Только на другой день привезли машинку, чтобы через нее ленты прокручивать, ровняя патроны.

17 октября полк перебрался в Борки, где была построена километровая бетонная полоса. Едва успели расположиться, как Сергея поймал командир полка.

– Товарищ Долгушин? Вот вы-то мне и нужны! Наших кавалеристов отрезали под Андрианополем, там их целый корпус, а связи нет. Короче, нужно им пакет передать – там все расписано, в какое время выдвигаться и куда, чтобы из окружения вырваться. Ясна задача?

– Так точно! Я сейчас полечу, посмотрю, может, найду их.

– Добро!

«МиГ-3» вылетел с Борок не мешкая – примерное местонахождение кавалеристов было известно.

Место для посадки обнаружилось быстро, но как раз посередине ровного вроде бы луга тянулась зеленая полоса – понижение.

«Мигарю» не сесть, – сообразил Долгушин, – придется на «У-2» лететь. Ла-адно…»

Ага! Вот они, конники!

Несколько всадников показались на опушке, но поспешили укрыться, завидев самолет.

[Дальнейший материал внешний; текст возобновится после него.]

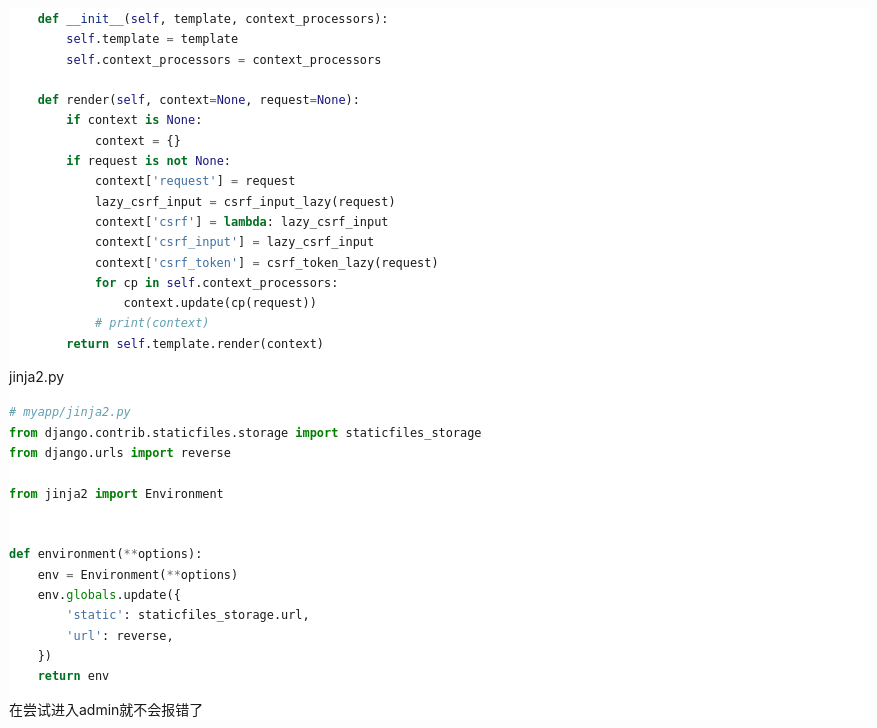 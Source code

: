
 ```py
    def __init__(self, template, context_processors):
        self.template = template
        self.context_processors = context_processors

    def render(self, context=None, request=None):
        if context is None:
            context = {}
        if request is not None:
            context['request'] = request
            lazy_csrf_input = csrf_input_lazy(request)
            context['csrf'] = lambda: lazy_csrf_input
            context['csrf_input'] = lazy_csrf_input
            context['csrf_token'] = csrf_token_lazy(request)
            for cp in self.context_processors:
                context.update(cp(request))
            # print(context)
        return self.template.render(context)
```

jinja2.py

```py
# myapp/jinja2.py
from django.contrib.staticfiles.storage import staticfiles_storage
from django.urls import reverse

from jinja2 import Environment


def environment(**options):
    env = Environment(**options)
    env.globals.update({
        'static': staticfiles_storage.url,
        'url': reverse,
    })
    return env

```

在尝试进入admin就不会报错了


<Valine></Valine> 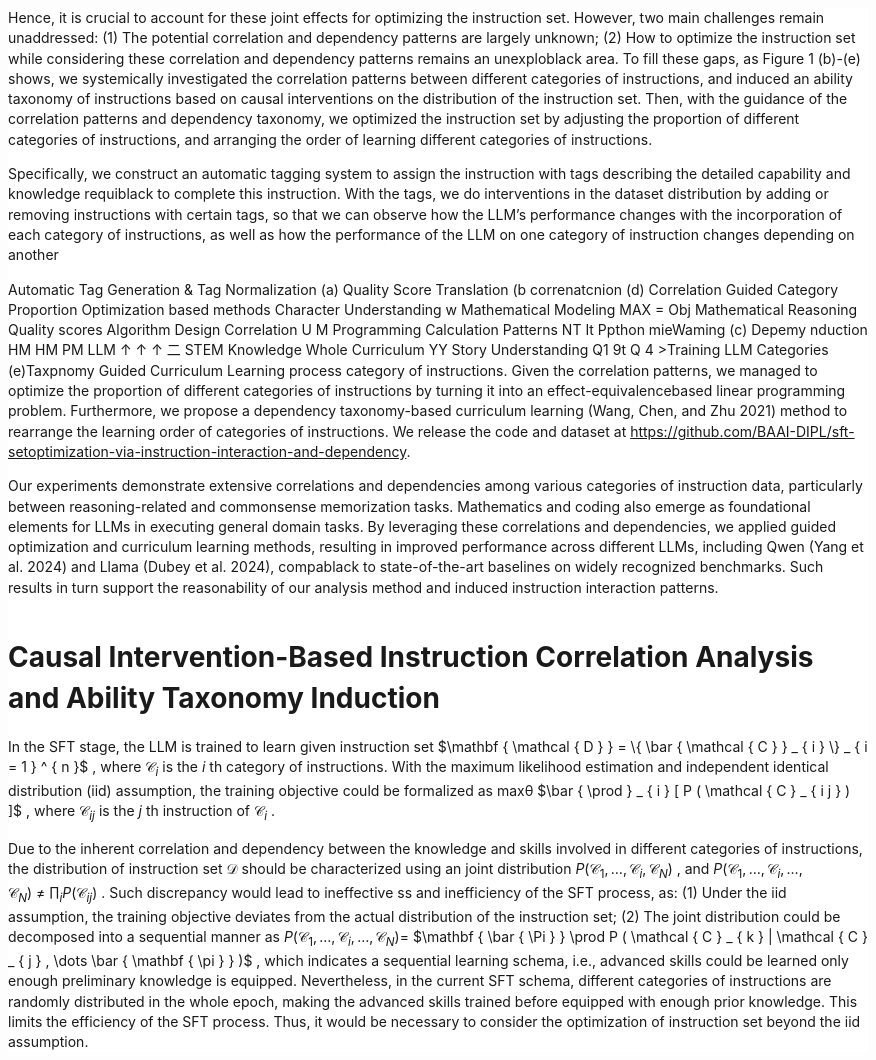 Hence, it is crucial to account for these joint effects for optimizing the instruction set. However, two main challenges remain unaddressed: (1) The potential correlation and dependency patterns are largely unknown; (2) How to optimize the instruction set while considering these correlation and dependency patterns remains an unexploblack area. To fill these gaps, as Figure 1 (b)-(e) shows, we systemically investigated the correlation patterns between different categories of instructions, and induced an ability taxonomy of instructions based on causal interventions on the distribution of the instruction set. Then, with the guidance of the correlation patterns and dependency taxonomy, we optimized the instruction set by adjusting the proportion of different categories of instructions, and arranging the order of learning different categories of instructions.

Specifically, we construct an automatic tagging system to assign the instruction with tags describing the detailed capability and knowledge requiblack to complete this instruction. With the tags, we do interventions in the dataset distribution by adding or removing instructions with certain tags, so that we can observe how the LLM’s performance changes with the incorporation of each category of instructions, as well as how the performance of the LLM on one category of instruction changes depending on another

Automatic Tag Generation & Tag Normalization (a) Quality Score Translation (b correnatcnion (d) Correlation Guided Category Proportion Optimization based methods Character Understanding w Mathematical Modeling MAX = Obj Mathematical Reasoning Quality scores Algorithm Design Correlation U M Programming Calculation Patterns NT It Ppthon mieWaming (c) Depemy nduction HM HM PM LLM ↑ ↑ ↑ 二 STEM Knowledge Whole Curriculum YY Story Understanding Q1 9t Q 4 >Training LLM Categories (e)Taxpnomy Guided Curriculum Learning process category of instructions. Given the correlation patterns, we managed to optimize the proportion of different categories of instructions by turning it into an effect-equivalencebased linear programming problem. Furthermore, we propose a dependency taxonomy-based curriculum learning (Wang, Chen, and Zhu 2021) method to rearrange the learning order of categories of instructions. We release the code and dataset at https://github.com/BAAI-DIPL/sft-setoptimization-via-instruction-interaction-and-dependency.

Our experiments demonstrate extensive correlations and dependencies among various categories of instruction data, particularly between reasoning-related and commonsense memorization tasks. Mathematics and coding also emerge as foundational elements for LLMs in executing general domain tasks. By leveraging these correlations and dependencies, we applied guided optimization and curriculum learning methods, resulting in improved performance across different LLMs, including Qwen (Yang et al. 2024) and Llama (Dubey et al. 2024), compablack to state-of-the-art baselines on widely recognized benchmarks. Such results in turn support the reasonability of our analysis method and induced instruction interaction patterns.

# Causal Intervention-Based Instruction Correlation Analysis and Ability Taxonomy Induction

In the SFT stage, the LLM is trained to learn given instruction set $\mathbf { \mathcal { D } } = \{ \bar { \mathcal { C } } _ { i } \} _ { i = 1 } ^ { n }$ , where $\mathcal { C } _ { i }$ is the $i$ th category of instructions. With the maximum likelihood estimation and independent identical distribution (iid) assumption, the training objective could be formalized as maxθ $\bar { \prod } _ { i } [ P ( \mathcal { C } _ { i j } ) ]$ , where $\mathcal { C } _ { i j }$ is the $j$ th instruction of $\mathcal { C } _ { i }$ .

Due to the inherent correlation and dependency between the knowledge and skills involved in different categories of instructions, the distribution of instruction set $\mathcal { D }$ should be characterized using an joint distribution $P ( \mathcal { C } _ { 1 } , \ldots , \mathcal { C } _ { i } , \mathcal { C } _ { N } )$ , and $P ( \mathcal { C } _ { 1 } , \ldots , \mathcal { C } _ { i } , \ldots , \mathcal { C } _ { N } ) \ \neq \ \prod _ { i } P ( \mathcal { C } _ { i j } )$ . Such discrepancy would lead to ineffective ss and inefficiency of the SFT process, as: (1) Under the iid assumption, the training objective deviates from the actual distribution of the instruction set; (2) The joint distribution could be decomposed into a sequential manner as $P ( \mathcal { C } _ { 1 } , \ldots , \mathcal { C } _ { i } , \ldots , \mathcal { C } _ { N } ) =$ $\mathbf { \bar { \Pi } } \prod P ( \mathcal { C } _ { k } | \mathcal { C } _ { j } , \dots \bar { \mathbf { \pi } } )$ , which indicates a sequential learning schema, i.e., advanced skills could be learned only enough preliminary knowledge is equipped. Nevertheless, in the current SFT schema, different categories of instructions are randomly distributed in the whole epoch, making the advanced skills trained before equipped with enough prior knowledge. This limits the efficiency of the SFT process. Thus, it would be necessary to consider the optimization of instruction set beyond the iid assumption.
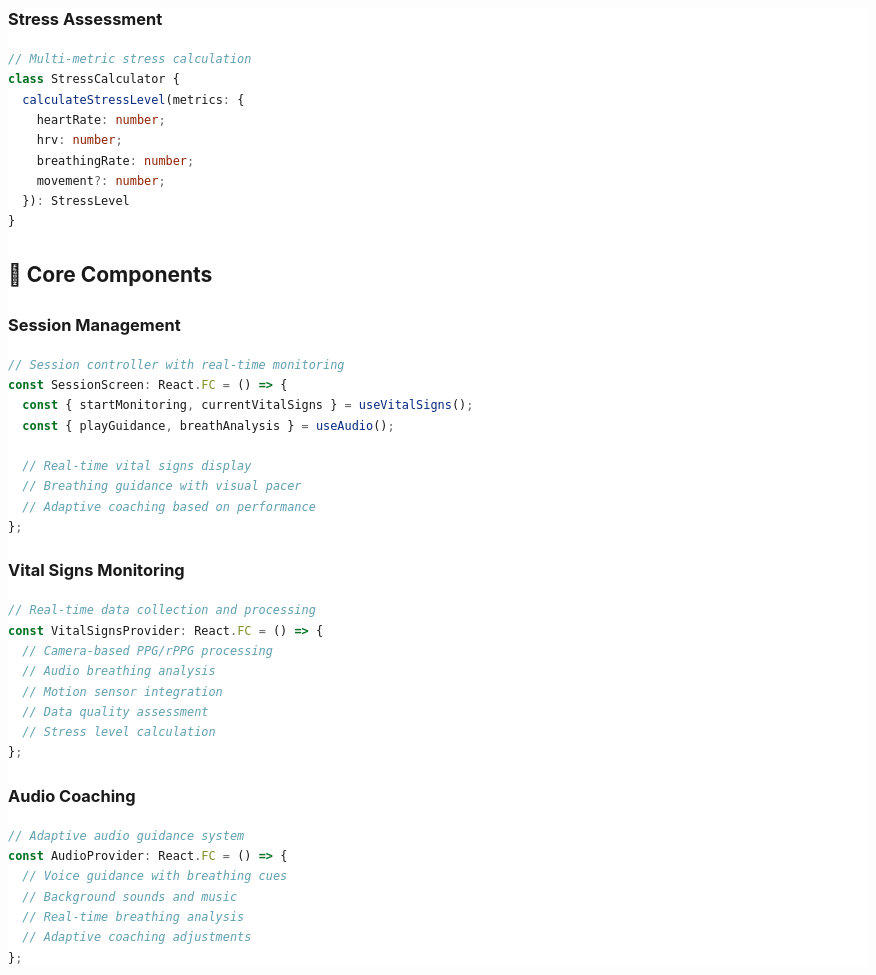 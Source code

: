 ### Stress Assessment
```typescript
// Multi-metric stress calculation
class StressCalculator {
  calculateStressLevel(metrics: {
    heartRate: number;
    hrv: number;
    breathingRate: number;
    movement?: number;
  }): StressLevel
}
```

## 📱 Core Components

### Session Management
```typescript
// Session controller with real-time monitoring
const SessionScreen: React.FC = () => {
  const { startMonitoring, currentVitalSigns } = useVitalSigns();
  const { playGuidance, breathAnalysis } = useAudio();
  
  // Real-time vital signs display
  // Breathing guidance with visual pacer
  // Adaptive coaching based on performance
};
```

### Vital Signs Monitoring
```typescript
// Real-time data collection and processing
const VitalSignsProvider: React.FC = () => {
  // Camera-based PPG/rPPG processing
  // Audio breathing analysis
  // Motion sensor integration
  // Data quality assessment
  // Stress level calculation
};
```

### Audio Coaching
```typescript
// Adaptive audio guidance system
const AudioProvider: React.FC = () => {
  // Voice guidance with breathing cues
  // Background sounds and music
  // Real-time breathing analysis
  // Adaptive coaching adjustments
};
```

– Свой я, свой… – проворчал Сергей, сбрасывая вымпел – записку в гильзе, а к гильзе за бечевку привязан флажок. В записке было написано: «Если вы свои, то дайте сигнал на этот день».

Кавалеристы вызнали, что от них требуется, и пустили две ракеты. Долгушин сбросил с кружившегося «МиГа» следующую гильзу, с еще одной запиской, в которой предупреждал, что прилетит ночью, сядет тут, зарулит и передаст пакет. А вы, мол, дадите зеленую и желтую ракету.

Когда Сергей вернулся, как раз и полковник объявился с пакетом.

– Держите.

– Товарищ полковник, разрешите, я им еще табачку подкину?

– Святое дело, товарищ Долгушин!

Папиросы у летчиков были – сто штук в пачке из бумаги, пять пачек «Казбека» по двадцать папирос. А еще пилоты собрали пять маленьких мешочков с махоркой.

Часов в одиннадцать вечера Сергей вылетел – с пакетом и «посылкой». Пройдясь над местом рандеву, он увидал оговоренный сигнал.

Легонький «У-2» протарахтел и сел, пользуясь тем, что ракеты подсветили землю.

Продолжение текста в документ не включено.